Bill Roggio is a Senior Fellow at the Foundation for Defense of Democracies and the Editor of FDD's Long War Journal.

Are you a dedicated reader of FDD's Long War Journal? Has our research benefitted you or your team over the years? Support our independent reporting and analysis today by considering a one-time or monthly donation. Thanks for reading! You can make a tax-deductible donation here.

Tags: ,


  • KaneKaizer says:

    So I’m confused, has the CIA had any opportunity to interrogate him or just the Pakistanis? Every day that goes by is another day any intel we might get from him could become outdated.

  • Guptan Veemboor says:

    The million dollar question is ‘has the minister any say in the matter?’.

  • Jaydev says:

    Since US is consistently killing top Taliban/AQ leaders..Pak must be “arresting” them to save them for the rainy day. Its now kind of obvious, they dont want any strong Taliban leader killed otherwise Taliban “representation” in Kabul after US exit will be toothless. The general strategy will be to incrementally usurp power like Hizbullah in Lebanon(or Al-Sadr in Iraq)..and gradually turn it into a Sunni Caliphate. Good luck to US/NATO with that.

  • kp says:

    I’m pretty sure the CIA spent a lot of time talking to him BEFORE it was made publicly known that he had been captured. From some of the Talib responses the “he hasn’t been captured” could be either deception or just being caught not knowing where he is. It can be disturbing when a leader just disappears especially when he doesn’t phone in every few hours.

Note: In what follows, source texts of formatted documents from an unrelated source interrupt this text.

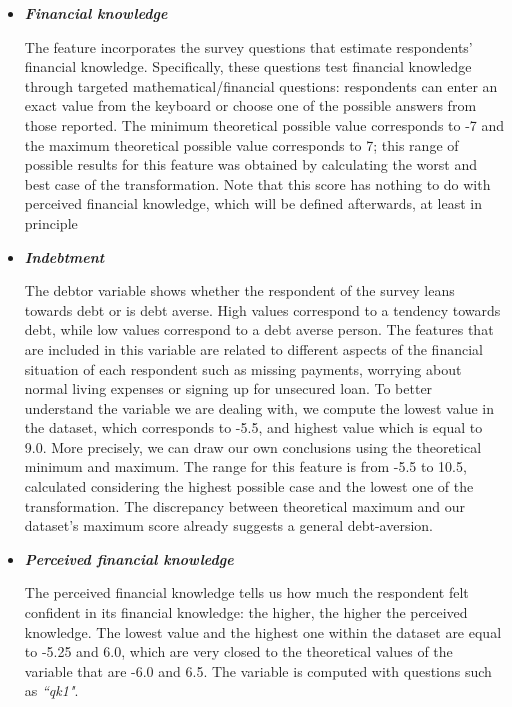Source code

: \documentclass[a4paper,11pt]{article}
\begin{document}
\begin{itemize}

\item{\textit{\textbf{Financial knowledge}}}

The feature incorporates the survey questions that estimate respondents' financial knowledge. Specifically, these questions test financial knowledge through targeted mathematical/financial questions: respondents can enter an exact value from the keyboard or choose one of the possible answers from those reported.
The minimum theoretical possible value corresponds to -7 and the maximum theoretical possible value corresponds to 7; this range of possible results for this feature was obtained by calculating the worst and best case of the transformation. 
Note that this score has nothing to do with perceived financial knowledge, which will be defined afterwards, at least in principle

\item{\textit{\textbf{Indebtment}}}

The debtor variable shows whether the respondent of the survey leans towards debt or is debt averse. High values correspond to a tendency towards debt, while low values correspond to a debt averse person. 
The features that are included in this variable are related to different aspects of the financial situation of each respondent such as missing payments, worrying about normal living expenses or signing up for unsecured loan. 
To better understand the variable we are dealing with, we compute the lowest value in the dataset, which corresponds to -5.5, and highest value which is equal to 9.0. More precisely, we can draw our own conclusions using the theoretical minimum and maximum. The range for this feature is from -5.5 to 10.5, calculated considering the highest possible case and the lowest one of the transformation. The discrepancy between theoretical maximum and our dataset's maximum score already suggests a general debt-aversion.

\item{\textit{\textbf{Perceived financial knowledge}}}

The perceived financial knowledge tells us how much the respondent felt confident in its financial knowledge: the higher, the higher the perceived knowledge. The lowest value and the highest one within the dataset are equal to -5.25 and 6.0, which are very closed to the theoretical values of the variable that are -6.0 and 6.5. The variable is computed with questions such as \textit{``qk1"}.


\end{itemize}
\end{document}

    The other useful info captured at the meeting will be pocket litter, laptops and cellphones and the info they contain especially when the latter is used in conjunction with recent SIGINT. Even if he says nothing his electronically connected network will have become vulnerable.

    Even after the time-sensitive intel has been used there will still be plenty other background that the CIA and friends will want to talk about. Who, what, when and where for the past few years. Comparing what he says to what is already known. And extending info on organizational, logistic, political and operational structures. And methods of communication with the the top guys.

  • Guptan Veemboor says:

    Surprisingly it seems that Pakistan has agreed to do so. ‘Dawn’ has reported that as per a statement from the government of Afghanistan,
    “”The government of Pakistan has accepted Afghanistan’s proposal for extraditing Mullah Baradar and other Taliban who are in its custody and showed readiness to hand over those prisoners … on the basis of an agreement between the two countries,”

  • Mr T says:

    Ironic is the nice way to put it.